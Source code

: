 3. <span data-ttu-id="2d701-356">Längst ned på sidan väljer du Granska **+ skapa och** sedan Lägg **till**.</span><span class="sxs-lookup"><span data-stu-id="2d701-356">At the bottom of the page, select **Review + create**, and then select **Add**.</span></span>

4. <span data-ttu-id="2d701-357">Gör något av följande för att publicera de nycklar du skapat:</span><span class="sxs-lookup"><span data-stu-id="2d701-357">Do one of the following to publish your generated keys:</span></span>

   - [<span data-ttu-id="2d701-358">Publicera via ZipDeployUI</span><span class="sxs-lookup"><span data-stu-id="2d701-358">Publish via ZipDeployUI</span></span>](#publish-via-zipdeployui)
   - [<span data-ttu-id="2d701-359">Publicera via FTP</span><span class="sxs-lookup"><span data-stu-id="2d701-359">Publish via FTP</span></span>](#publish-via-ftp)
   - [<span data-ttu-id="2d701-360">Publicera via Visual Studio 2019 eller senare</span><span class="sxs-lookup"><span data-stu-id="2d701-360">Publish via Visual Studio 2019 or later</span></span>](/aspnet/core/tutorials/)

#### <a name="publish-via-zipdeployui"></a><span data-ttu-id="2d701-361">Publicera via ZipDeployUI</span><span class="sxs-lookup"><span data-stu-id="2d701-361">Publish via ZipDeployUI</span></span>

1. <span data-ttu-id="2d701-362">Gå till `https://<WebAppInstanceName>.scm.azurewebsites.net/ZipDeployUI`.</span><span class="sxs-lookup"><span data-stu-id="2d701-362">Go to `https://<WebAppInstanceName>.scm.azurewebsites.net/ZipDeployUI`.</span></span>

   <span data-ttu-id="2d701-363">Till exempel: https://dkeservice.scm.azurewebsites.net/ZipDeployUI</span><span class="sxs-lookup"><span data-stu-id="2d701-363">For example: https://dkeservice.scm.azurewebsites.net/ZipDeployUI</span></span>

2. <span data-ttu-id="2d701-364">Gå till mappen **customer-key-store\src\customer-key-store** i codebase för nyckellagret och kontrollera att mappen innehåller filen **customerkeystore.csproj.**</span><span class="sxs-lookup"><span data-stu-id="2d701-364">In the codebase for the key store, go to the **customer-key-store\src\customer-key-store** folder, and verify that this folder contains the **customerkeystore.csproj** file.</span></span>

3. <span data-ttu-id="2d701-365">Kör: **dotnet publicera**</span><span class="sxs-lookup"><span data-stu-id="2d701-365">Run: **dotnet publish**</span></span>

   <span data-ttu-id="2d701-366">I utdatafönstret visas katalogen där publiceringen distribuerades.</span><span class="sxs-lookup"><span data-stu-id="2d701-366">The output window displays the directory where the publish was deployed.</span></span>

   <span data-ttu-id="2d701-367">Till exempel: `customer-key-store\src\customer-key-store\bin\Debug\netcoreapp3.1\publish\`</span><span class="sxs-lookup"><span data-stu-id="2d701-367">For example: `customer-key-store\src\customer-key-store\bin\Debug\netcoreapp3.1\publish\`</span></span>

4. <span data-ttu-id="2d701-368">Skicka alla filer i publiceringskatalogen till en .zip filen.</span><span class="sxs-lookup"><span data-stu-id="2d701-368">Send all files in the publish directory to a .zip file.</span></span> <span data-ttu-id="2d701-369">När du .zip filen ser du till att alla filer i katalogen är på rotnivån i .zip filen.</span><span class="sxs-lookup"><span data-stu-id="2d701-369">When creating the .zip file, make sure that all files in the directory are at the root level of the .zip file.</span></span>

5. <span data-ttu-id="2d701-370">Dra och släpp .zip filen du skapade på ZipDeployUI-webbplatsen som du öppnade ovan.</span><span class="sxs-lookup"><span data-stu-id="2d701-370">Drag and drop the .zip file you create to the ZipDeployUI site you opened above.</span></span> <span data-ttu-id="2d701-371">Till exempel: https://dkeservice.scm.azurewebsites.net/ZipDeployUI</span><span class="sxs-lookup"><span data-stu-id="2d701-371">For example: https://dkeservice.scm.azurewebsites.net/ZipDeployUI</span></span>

▶ **Exercise**
Scan the material for the string "customer". Copy each line where it appears.

▶ **Final answer**
2. <span data-ttu-id="2d701-364">Gå till mappen **customer-key-store\src\customer-key-store** i codebase för nyckellagret och kontrollera att mappen innehåller filen **customerkeystore.csproj.**</span><span class="sxs-lookup"><span data-stu-id="2d701-364">In the codebase for the key store, go to the **customer-key-store\src\customer-key-store** folder, and verify that this folder contains the **customerkeystore.csproj** file.</span></span>
   <span data-ttu-id="2d701-367">Till exempel: `customer-key-store\src\customer-key-store\bin\Debug\netcoreapp3.1\publish\`</span><span class="sxs-lookup"><span data-stu-id="2d701-367">For example: `customer-key-store\src\customer-key-store\bin\Debug\netcoreapp3.1\publish\`</span></span>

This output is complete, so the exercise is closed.